A first or dominant immunization. II. Induced immunoglobulin carries transforming growth factor beta and suppresses cytolytic T cell responses to unrelated alloantigens

RM Stach and DA Rowley
Department of Pathology, University of Chicago, Illinois 60637.

Fresh sera from mice immunized by bearing an immunogenic tumor or by repeated injections of allogeneic spleen cells or xenogeneic erythrocytes powerfully suppress cytolytic T cell responses in one-way mixed lymphocyte cultures. Suppression is not antigen specific, though is mediated by immunoglobulin (Ig)G specific for the immunizing antigen. Suppression caused by IgG mimics that caused by active transforming growth factor beta (TGF-beta). IgG associates with or carries latent TGF-beta; however, suppression caused by the complex of IgG-TGF-beta requires macrophages (M phi), whereas active TGF-beta alone does not. Also, IgG dissociated from TGF-beta does not cause suppression, suggesting that M phi may take up Ig-TGF-beta, process the complex, and deliver active TGF-beta to lymphocytes.
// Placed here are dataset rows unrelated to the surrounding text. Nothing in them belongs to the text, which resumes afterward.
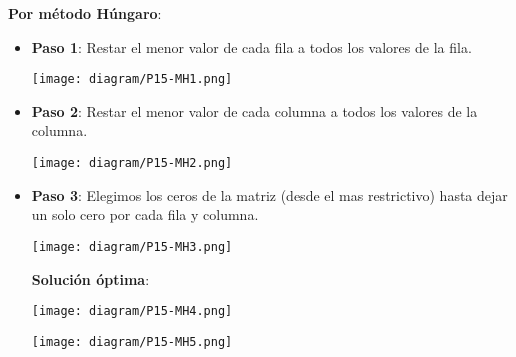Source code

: \documentclass{templateNote}
\begin{document}
\newpage
\textbf{Por método Húngaro}:
\begin{itemize}
    \item \textbf{Paso 1}: Restar el menor valor de cada fila a todos los valores de la fila.
    \begin{center}
        \texttt{[image: diagram/P15-MH1.png]}
    \end{center}

    \item \textbf{Paso 2}: Restar el menor valor de cada columna a todos los valores de la columna.
    \begin{center}
        \texttt{[image: diagram/P15-MH2.png]}
    \end{center}

    \item \textbf{Paso 3}: Elegimos los ceros de la matriz (desde el mas restrictivo) hasta dejar un solo cero por cada fila y columna.
    \begin{center}
        \texttt{[image: diagram/P15-MH3.png]}
    \end{center}

    \textbf{Solución óptima}:

    \begin{minipage}{0.45\textwidth}
        \begin{center}
            \texttt{[image: diagram/P15-MH4.png]}
        \end{center}
    \end{minipage}
    \hfill
    \begin{minipage}{0.45\textwidth}
        \begin{center}
            \texttt{[image: diagram/P15-MH5.png]}
        \end{center}
    \end{minipage}
\end{itemize}

\newpage
\end{document}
Indeed, suppression by immune serum was prevented by antibody to Fc receptors, by saturating Fc receptors with heterologous IgGs, and by antibodies against TGF-beta. The overall findings reveal a previously unrecognized regulatory circuit whereby IgG produced in response to one antigen nonspecifically downregulates cytolytic T lymphocyte responses to unrelated antigens. The findings introduce the intriguing possibility that TGF-beta delivered by IgG and processed by M phi may mediate important biological effects in processes such as wound healing, tumor growth, and some autoimmune diseases.